Development Utilities

# Generate SSL certificates for HTTPS development
node scripts/cert.js

# Generate service authentication secrets
node scripts/secret.js

# GitHub token setup and validation
npx env-cmd -- node scripts/token.js

Code Generation Workflow

For details about Protocol Buffer compilation and type generation, see the Code Generation section in the Architecture Guide.

Generate all code from proto definitions:

mkdir generated
npm run codegen

Generate specific components:

npm run codegen:type
npm run codegen:client
npm run codegen:service

These generate type definitions only, client stubs only, and service bases only respectively.

Web Interface Testing

Access the development interfaces:

Web Extension: http://localhost:3000/web
Documentation Server: npm run docs serves on http://localhost:8080

Trace Analysis

All system operations are automatically traced and stored in data/traces/ as daily JSONL files.

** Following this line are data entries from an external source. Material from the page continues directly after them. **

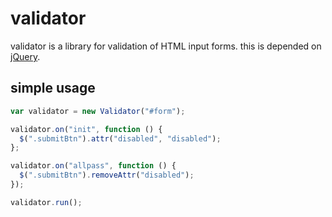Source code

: # validator

validator is a library for validation of HTML input forms.
this is depended on [jQuery](http://jquery.com/).


## simple usage
```js
var validator = new Validator("#form");

validator.on("init", function () {
  $(".submitBtn").attr("disabled", "disabled");
};

validator.on("allpass", function () {
  $(".submitBtn").removeAttr("disabled");
});

validator.run();
```

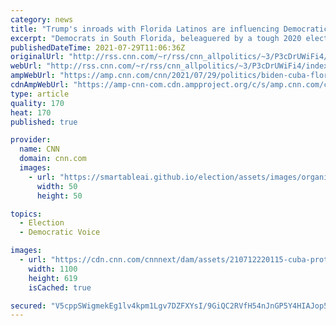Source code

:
 ```yaml
---
category: news
title: "Trump's inroads with Florida Latinos are influencing Democratic response to Cuba"
excerpt: "Democrats in South Florida, beleaguered by a tough 2020 election in the state, have been privately and publicly urging their party leaders to embrace the protests against Cuba's communist regime that are roiling the island nation.\n    \n"
publishedDateTime: 2021-07-29T11:06:36Z
originalUrl: "http://rss.cnn.com/~r/rss/cnn_allpolitics/~3/P3cDrUWiFi4/index.html"
webUrl: "http://rss.cnn.com/~r/rss/cnn_allpolitics/~3/P3cDrUWiFi4/index.html"
ampWebUrl: "https://amp.cnn.com/cnn/2021/07/29/politics/biden-cuba-florida-politics/index.html"
cdnAmpWebUrl: "https://amp-cnn-com.cdn.ampproject.org/c/s/amp.cnn.com/cnn/2021/07/29/politics/biden-cuba-florida-politics/index.html"
type: article
quality: 170
heat: 170
published: true

provider:
  name: CNN
  domain: cnn.com
  images:
    - url: "https://smartableai.github.io/election/assets/images/organizations/cnn.com-50x50.jpg"
      width: 50
      height: 50

topics:
  - Election
  - Democratic Voice

images:
  - url: "https://cdn.cnn.com/cnnnext/dam/assets/210712220115-cuba-protestas-fin-dictadura-conclusiones-super-tease.jpg"
    width: 1100
    height: 619
    isCached: true

secured: "V5cppSWigmekEg1lv4kpm1Lgv7DZFXYsI/9GiQC2RVfH54nJnGP5Y4HIAJop5038ysgPXwEsAlgmxmlx5mXmNaf5MBDj9zOUvhmqAgij9i8cVZqD74h77yuPHm6AL2g6Uv58mIMuOGNjf5SwWFsb0jVG+q9u4l5jNL5GveBsP9O/QdEJZ/Lti5QdaUoyCEKdt9r0GakOuJ1NKU2SqeI33KEiqb9O3LWz5QO+9wTl83H2yv98Gi1PcyLBx2OrsP+L8CZbLXdjL3CIGZ6VG28PpIzVMYMeXjsVsTRLIIpyWWDfFLijZkmhDeOwNS9aLE+WapY6IdLtE1DuVHiHhHcq3OhT8akxjuDK+u/mpn9eeiM=;BqEnk+srnHIpxOP8r+5whA=="
---
```


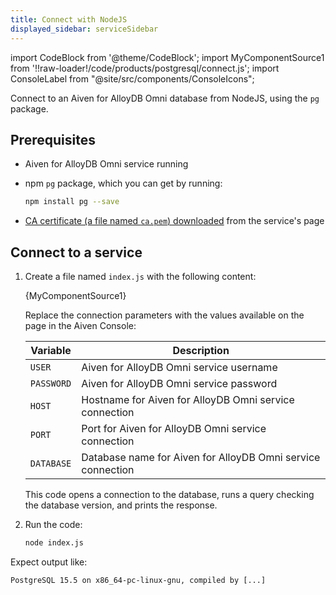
```yaml
---
title: Connect with NodeJS
displayed_sidebar: serviceSidebar
---
```


import CodeBlock from '@theme/CodeBlock';
import MyComponentSource1 from '!!raw-loader!/code/products/postgresql/connect.js';
import ConsoleLabel from "@site/src/components/ConsoleIcons";

Connect to an Aiven for AlloyDB Omni database from NodeJS, using the `pg` package.

## Prerequisites

- Aiven for AlloyDB Omni service running

- npm `pg` package, which you can get by running:

  ```bash
  npm install pg --save
  ```

- [CA certificate (a file named `ca.pem`) downloaded](/docs/platform/concepts/tls-ssl-certificates#download-ca-certificates)
  from the service's <ConsoleLabel name="overview"/> page

## Connect to a service

1. Create a file named `index.js` with the following content:

   <CodeBlock language='javascript'>{MyComponentSource1}</CodeBlock>

   Replace the connection parameters with the values available on the
   <ConsoleLabel name="overview"/> page in the Aiven Console:

   | Variable   | Description                                                 |
   | ---------- | ----------------------------------------------------------- |
   | `USER`     | Aiven for AlloyDB Omni service username                     |
   | `PASSWORD` | Aiven for AlloyDB Omni service password                     |
   | `HOST`     | Hostname for Aiven for AlloyDB Omni service connection      |
   | `PORT`     | Port for Aiven for AlloyDB Omni service connection          |
   | `DATABASE` | Database name for Aiven for AlloyDB Omni service connection |

   This code opens a connection to the database, runs a query checking the database version,
   and prints the response.

1. Run the code:

   ```bash
   node index.js
   ```

Expect output like:

```text
PostgreSQL 15.5 on x86_64-pc-linux-gnu, compiled by [...]
```
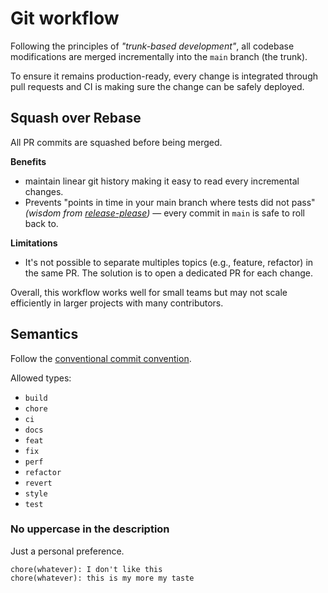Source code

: # Git workflow

Following the principles of _"trunk-based development"_, all codebase modifications are merged incrementally into the `main` branch (the trunk).

To ensure it remains production-ready, every change is integrated through pull requests and CI is making sure the change can be safely deployed.

## Squash over Rebase

All PR commits are squashed before being merged.

**Benefits**

- maintain linear git history making it easy to read every incremental changes.
- Prevents "points in time in your main branch where tests did not pass" _(wisdom from [release-please](https://github.com/googleapis/release-please))_ — every commit in `main` is safe to roll back to.

**Limitations**

- It's not possible to separate multiples topics (e.g., feature, refactor) in the same PR. The solution is to open a dedicated PR for each change.

Overall, this workflow works well for small teams but may not scale efficiently in larger projects with many contributors.

## Semantics

Follow the [conventional commit convention](https://www.conventionalcommits.org/en/v1.0.0).

Allowed types:

- `build`
- `chore`
- `ci`
- `docs`
- `feat`
- `fix`
- `perf`
- `refactor`
- `revert`
- `style`
- `test`

### No uppercase in the description

Just a personal preference.

```
chore(whatever): I don't like this
chore(whatever): this is my more my taste
```
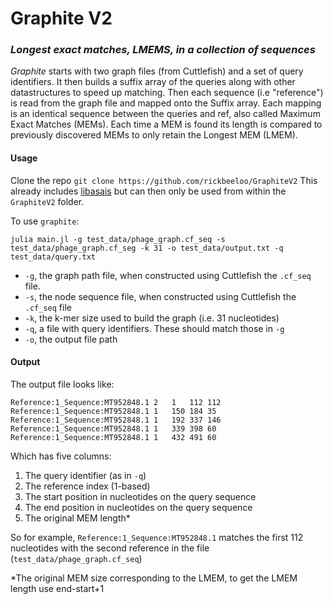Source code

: # Graphite V2
### _Longest exact matches, LMEMS, in a collection of sequences_

_Graphite_ starts with two graph files (from Cuttlefish) and a set of query identifiers. It then builds a suffix array of the queries along with other datastructures to speed up matching. Then each sequence (i.e "reference") is read from the graph file and mapped onto the Suffix array. Each mapping is an identical sequence between the queries and ref, also called Maximum Exact Matches (MEMs). Each time a MEM is found its length is compared to previously discovered MEMs to only retain the Longest MEM (LMEM). 


#### Usage
Clone the repo 
`git clone https://github.com/rickbeeloo/GraphiteV2` 
This already includes [libasais](https://github.com/IlyaGrebnov/libsais) but can then only be used from within the `GraphiteV2` folder.

To use `graphite`:

`julia main.jl -g test_data/phage_graph.cf_seq -s test_data/phage_graph.cf_seg -k 31 -o test_data/output.txt -q test_data/query.txt`

- `-g`,  the graph path file, when constructed using Cuttlefish the `.cf_seq` file.
- `-s`, the node sequence file, when constructed using Cuttlefish the `.cf_seq` file 
- `-k`, the k-mer size used to build the graph (i.e. 31 nucleotides)
- `-q`, a file with query identifiers. These should match those in `-g` 
- `-o`, the output file path


#### Output 
The output file looks like:
```
Reference:1_Sequence:MT952848.1	2	1	112	112
Reference:1_Sequence:MT952848.1	1	150	184	35
Reference:1_Sequence:MT952848.1	1	192	337	146
Reference:1_Sequence:MT952848.1	1	339	398	60
Reference:1_Sequence:MT952848.1	1	432	491	60
```

Which has five columns:
1) The query identifier (as in `-q`)
2) The reference index (1-based)
2) The start position in nucleotides on the query sequence 
3) The end position in nucleotides on the query sequence 
4) The original MEM length*

So for example, `Reference:1_Sequence:MT952848.1` matches the first 112 nucleotides with the second reference in the file (`test_data/phage_graph.cf_seq`)

*The original MEM size corresponding to the LMEM, to get the LMEM length use end-start+1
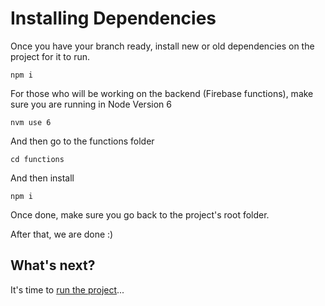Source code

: # Installing Dependencies

Once you have your branch ready, install new or old dependencies on the project for it to run.

```
npm i
```

For those who will be working on the backend (Firebase functions), make sure you are running in Node Version 6

```
nvm use 6
```

And then go to the functions folder

```
cd functions
```

And then install

```
npm i
```

Once done, make sure you go back to the project's root folder.

After that, we are done :)

## What's next?

It's time to [run the project](./Running.md)...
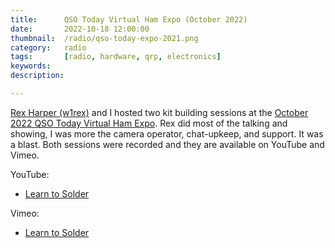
 ```yaml
---
title: 		QSO Today Virtual Ham Expo (October 2022)
date: 		2022-10-18 12:00:00
thumbnail: 	/radio/qso-today-expo-2021.png
category: 	radio
tags: 		[radio, hardware, qrp, electronics]
keywords:   
description: 

---
```

[Rex Harper (w1rex)](http://qrpme.com) and I hosted two kit building sessions at the [October 2022 QSO Today Virtual Ham Expo](https://www.qsotodayhamexpo.com/mar21home.html). Rex did most of the talking and showing, I was more the camera operator, chat-upkeep, and support. It was a blast. Both sessions were recorded and they are available on YouTube and Vimeo.

YouTube:

* [Learn to Solder](https://www.youtube.com/watch?v=-_feuJLSpiE&t=1526s)

Vimeo:

* [Learn to Solder](https://vimeo.com/694402909)
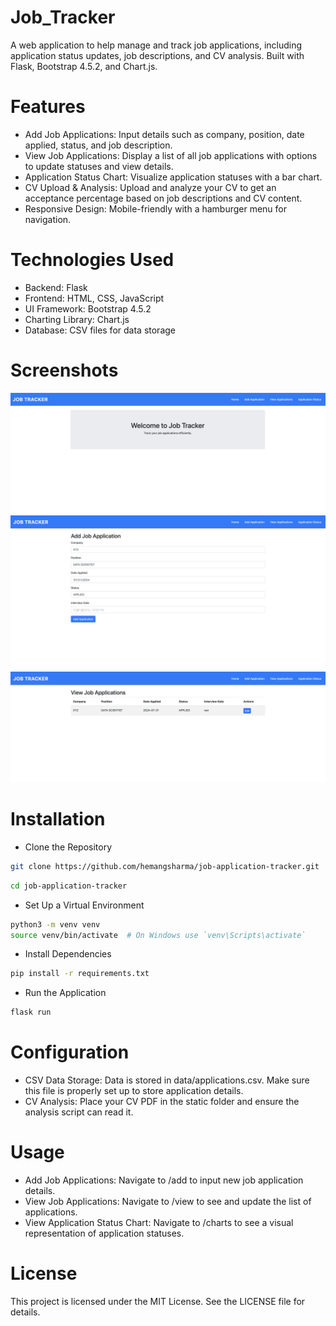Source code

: # Job_Tracker

A web application to help manage and track job applications, including application status updates, job descriptions, and CV analysis. Built with Flask, Bootstrap 4.5.2, and Chart.js.

# Features

- Add Job Applications: Input details such as company, position, date applied, status, and job description.
- View Job Applications: Display a list of all job applications with options to update statuses and view details.
- Application Status Chart: Visualize application statuses with a bar chart.
- CV Upload & Analysis: Upload and analyze your CV to get an acceptance percentage based on job descriptions and CV content.
- Responsive Design: Mobile-friendly with a hamburger menu for navigation.

# Technologies Used

- Backend: Flask
- Frontend: HTML, CSS, JavaScript
- UI Framework: Bootstrap 4.5.2
- Charting Library: Chart.js
- Database: CSV files for data storage

# Screenshots

![1](screenshots/1.png)
![2](screenshots/2.png)
![3](screenshots/3.png)

# Installation

- Clone the Repository

```bash
git clone https://github.com/hemangsharma/job-application-tracker.git
```
```bash
cd job-application-tracker
```

- Set Up a Virtual Environment
```bash
python3 -m venv venv
source venv/bin/activate  # On Windows use `venv\Scripts\activate`
```

- Install Dependencies
```bash
pip install -r requirements.txt
```

- Run the Application
```bash
flask run
```

# Configuration

- CSV Data Storage: Data is stored in data/applications.csv. Make sure this file is properly set up to store application details.
- CV Analysis: Place your CV PDF in the static folder and ensure the analysis script can read it.

# Usage

- Add Job Applications: Navigate to /add to input new job application details.
- View Job Applications: Navigate to /view to see and update the list of applications.
- View Application Status Chart: Navigate to /charts to see a visual representation of application statuses.

# License

This project is licensed under the MIT License. See the LICENSE file for details.
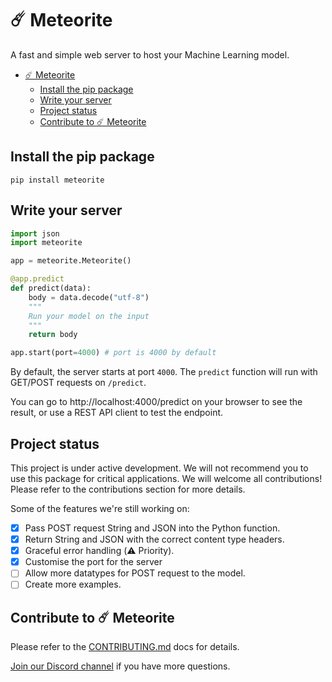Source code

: # ☄️ Meteorite

A fast and simple web server to host your Machine Learning model.

<!-- TOC -->

- [☄️ Meteorite](#-meteorite)
  - [Install the pip package](#install-the-pip-package)
  - [Write your server](#write-your-server)
  - [Project status](#project-status)
  - [Contribute to ☄️ Meteorite](#contribute-to--meteorite)
  <!-- TOC -->

## Install the pip package

```shell
pip install meteorite
```

## Write your server

```python
import json
import meteorite

app = meteorite.Meteorite()

@app.predict
def predict(data):
    body = data.decode("utf-8")
    """
    Run your model on the input
    """
    return body

app.start(port=4000) # port is 4000 by default
```

By default, the server starts at port `4000`. The `predict` function will run with GET/POST requests on `/predict`.

You can go to http://localhost:4000/predict on your browser to see the result, or use a REST API client to test the
endpoint.

## Project status

This project is under active development. We will not recommend you to use this package for critical applications.
We will welcome all contributions! Please refer to the contributions section for more details.

Some of the features we're still working on:

- [x] Pass POST request String and JSON into the Python function.
- [x] Return String and JSON with the correct content type headers.
- [x] Graceful error handling (⚠️ Priority).
- [x] Customise the port for the server
- [ ] Allow more datatypes for POST request to the model.
- [ ] Create more examples.

## Contribute to ☄️ Meteorite

Please refer to the [CONTRIBUTING.md](CONTRIBUTING.md) docs for details.

[Join our Discord channel](https://discord.gg/qXTn7cZzrZ) if you have more questions.
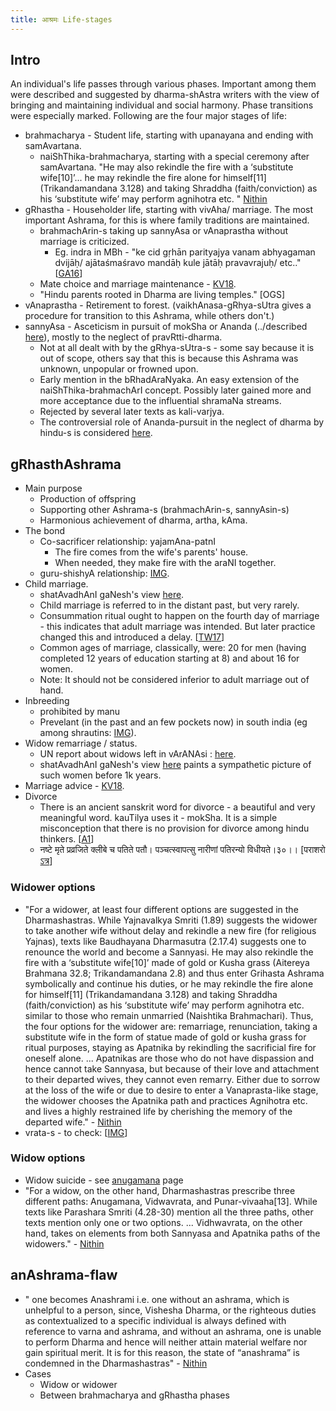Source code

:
 ```yaml
---
title: आश्रमः Life-stages
---
```

  

## Intro

An individual's life passes through various phases. Important among them were described and suggested by dharma-shAstra writers with the view of bringing and maintaining individual and social harmony. Phase transitions were especially marked. Following are the four major stages of life: 

- brahmacharya - Student life, starting with upanayana and ending with samAvartana.
    - naiShThika-brahmacharya, starting with a special ceremony after samAvartana. "He may also rekindle the fire with a ‘substitute wife[10]’... he may rekindle the fire alone for himself[11] (Trikandamandana 3.128) and taking Shraddha (faith/conviction) as his ‘substitute wife’ may perform agnihotra etc. " [Nithin](http://indiafacts.org/sati-dharmic-perspective/#_ednref14)
- gRhastha - Householder life, starting with vivAha/ marriage. The most important Ashrama, for this is where family traditions are maintained. 
    - brahmachArin-s taking up sannyAsa or vAnaprastha without marriage is criticized.
        - Eg. indra in MBh - "ke cid gṛhān parityajya vanam abhyagaman dvijāḥ/ ajātaśmaśravo mandāḥ kule jātāḥ pravavrajuḥ/ etc.." \[[GA16](https://twitter.com/GhorAngirasa/status/756753649888481281)\]
    - Mate choice and marriage maintenance - [KV18](https://agnimaan.wordpress.com/2018/04/08/marriage-advice-for-hindu-snataka-s/).
    - "Hindu parents rooted in Dharma are living temples." \[OGS\]
- vAnaprastha - Retirement to forest. (vaikhAnasa-gRhya-sUtra gives a procedure for transition to this Ashrama, while others don't.)
- sannyAsa - Asceticism in pursuit of mokSha or Ananda (../described [here](../tattvam/purushaartha/)), mostly to the neglect of pravRtti-dharma.
    - Not at all dealt with by the gRhya-sUtra-s - some say because it is out of scope, others say that this is because this Ashrama was unknown, unpopular or frowned upon.
    - Early mention in the bRhadAraNyaka. An easy extension of the naiShThika-brahmachArI concept. Possibly later gained more and more acceptance due to the influential shramaNa streams.
    - Rejected by several later texts as kali-varjya.
    - The controversial role of Ananda-pursuit in the neglect of dharma by hindu-s is considered [here](../../tattvam/purushaartha/).

## gRhasthAshrama

- Main purpose
    - Production of offspring
    - Supporting other Ashrama-s (brahmachArin-s, sannyAsin-s)
    - Harmonious achievement of dharma, artha, kAma.
- The bond
    - Co-sacrificer relationship: yajamAna-patnI
        - The fire comes from the wife's parents' house.
        - When needed, they make fire with the araNI together.
    - guru-shishyA relationship: [IMG](https://imgur.com/SrLfzQd).
- Child marriage.
    - shatAvadhAnI gaNesh's view [here](https://www.youtube.com/watch?v=kXustFOkOr4&feature=em-uploademail).
    - Child marriage is referred to in the distant past, but very rarely.
    - Consummation ritual ought to happen on the fourth day of marriage - this indicates that adult marriage was intended. But later practice changed this and introduced a delay. \[[TW17](https://twitter.com/agnimaan/status/849856736110362624)\]
    - Common ages of marriage, classically, were: 20 for men (having completed 12 years of education starting at 8) and about 16 for women.
    - Note: It should not be considered inferior to adult marriage out of hand.
- Inbreeding
    - prohibited by manu
    - Prevelant (in the past and an few pockets now) in south india (eg among shrautins: [IMG](https://imgur.com/9mKPIOJ)).
- Widow remarriage / status.
    - UN report about widows left in vArANAsi : [here](https://www.youtube.com/watch?v=_SxPv5aQP0c).
    - shatAvadhAnI gaNesh's view [here](https://www.youtube.com/watch?v=kXustFOkOr4&feature=em-uploademail) paints a sympathetic picture of such women before 1k years.
- Marriage advice - [KV18](https://agnimaan.wordpress.com/2018/04/08/marriage-advice-for-hindu-snataka-s/).
- Divorce
    - There is an ancient sanskrit word for divorce - a beautiful and very meaningful word. kauTilya uses it - mokSha. It is a simple misconception that there is no provision for divorce among hindu thinkers. \[[A1](http://www.yourarticlelibrary.com/marriage/comprehensive-essay-on-divorce-in-india/4370/)\]
    - नष्टे मृते प्रव्रजिते क्लीबे च पतिते पतौ। पञ्चत्स्वापत्सु नारीणां पतिरन्यो विधीयते।३०।। \[पराशरो [ऽत्र](https://archive.org/stream/ParasharaSmriti/SriParasharaSmrithiPdf#page/n35/mode/2up/search/%E0%A5%A9%E0%A5%A6)\]

### Widower options
- "For a widower, at least four different options are suggested in the Dharmashastras. While Yajnavalkya Smriti (1.89) suggests the widower to take another wife without delay and rekindle a new fire (for religious Yajnas), texts like Baudhayana Dharmasutra (2.17.4) suggests one to renounce the world and become a Sannyasi. He may also rekindle the fire with a ‘substitute wife[10]’ made of gold or Kusha grass (Aitereya Brahmana 32.8; Trikandamandana 2.8) and thus enter Grihasta Ashrama symbolically and continue his duties, or he may rekindle the fire alone for himself[11] (Trikandamandana 3.128) and taking Shraddha (faith/conviction) as his ‘substitute wife’ may perform agnihotra etc. similar to those who remain unmarried (Naishtika Brahmachari). Thus, the four options for the widower are: remarriage, renunciation, taking a substitute wife in the form of statue made of gold or kusha grass for ritual purposes, staying as Apatnika by rekindling the sacrificial fire for oneself alone. ... Apatnikas are those who do not have dispassion and hence cannot take Sannyasa, but because of their love and attachment to their departed wives, they cannot even remarry. Either due to sorrow at the loss of the wife or due to desire to enter a Vanaprasta-like stage, the widower chooses the Apatnika path and practices Agnihotra etc. and lives a highly restrained life by cherishing the memory of the departed wife." - [Nithin](http://indiafacts.org/sati-dharmic-perspective/#_ednref14)
- vrata-s - to check: \[[IMG](https://imgur.com/MTx97Wm)\]

### Widow options
- Widow suicide - see [anugamana](../../violence/anugamana/) page
- "For a widow, on the other hand, Dharmashastras prescribe three different paths: Anugamana, Vidwavrata, and Punar-vivaaha[13]. While texts like Parashara Smriti (4.28-30) mention all the three paths, other texts mention only one or two options. ... Vidhwavrata, on the other hand, takes on elements from both Sannyasa and Apatnika paths of the widowers." - [Nithin](http://indiafacts.org/sati-dharmic-perspective/#_ednref14)


## anAshrama-flaw
- " one becomes Anashrami i.e. one without an ashrama, which is unhelpful to a person, since, Vishesha Dharma, or the righteous duties as contextualized to a specific individual is always defined with reference to varna and ashrama, and without an ashrama, one is unable to perform Dharma and hence will neither attain material welfare nor gain spiritual merit. It is for this reason, the state of “anashrama” is condemned in the Dharmashastras" - [Nithin](http://indiafacts.org/sati-dharmic-perspective/#_ednref14)
- Cases
  - Widow or widower
  - Between brahmacharya and gRhastha phases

Interactive Trace Visualization

The visualize CLI tool generates Mermaid sequence diagrams with JMESPath query support:

# Launch interactive REPL
npm run cli:visualize

# Query traces with JMESPath expressions
> [?kind==`2`]  # All SERVER spans
> [?contains(name, 'llm')]  # LLM operations
> [?attributes."resource_id"=='common.Conversation.abc123']  # Specific conversation

# Filter by trace or resource ID
--trace f6a4a4d0d3e91
--resource common.Conversation.abc123

Visualization output shows:

Service interaction sequence with timing
Request/response attributes
Error status and messages
Complete trace context with all service calls

Viewing Raw Traces

# View today's traces
cat data/traces/$(date +%Y-%m-%d).jsonl | jq

# Count spans by operation type
cat data/traces/*.jsonl | jq -r '.name' | sort | uniq -c

# Count spans by service
cat data/traces/*.jsonl | jq -r '.attributes["service.name"]' | sort | uniq -c

# Find all spans for a specific trace ID
cat data/traces/*.jsonl | jq 'select(.trace_id == "TRACE_ID_HERE")'

# Find error spans
cat data/traces/*.jsonl | jq 'select(.status.message != "")'

Analyzing Request Flows

# Find traces with most spans (complex operations)
cat data/traces/*.jsonl | jq -r '.trace_id' | sort | uniq -c | sort -rn | head

# Analyze trace depth (parent-child nesting)
cat data/traces/*.jsonl | \
  jq -r '{trace_id, name, parent: .parent_span_id}' | \
  jq -s 'group_by(.trace_id) | map({trace: .[0].trace_id, depth: length})'

Common Trace Patterns

Agent Request Trace:

Root span: Agent.ProcessRequest
Child spans: Memory.GetWindow, Llm.CreateEmbeddings, Vector.QueryByContent, Tool.CallTool, etc.

Tool Execution Chain:

Root span: Tool.CallTool
May have nested Tool.CallTool spans for recursive tool execution

Vector Search:

Llm.CreateEmbeddings (generate query vector)
Vector.SearchContent (similarity search)

For detailed tracing implementation, see the Reference Guide.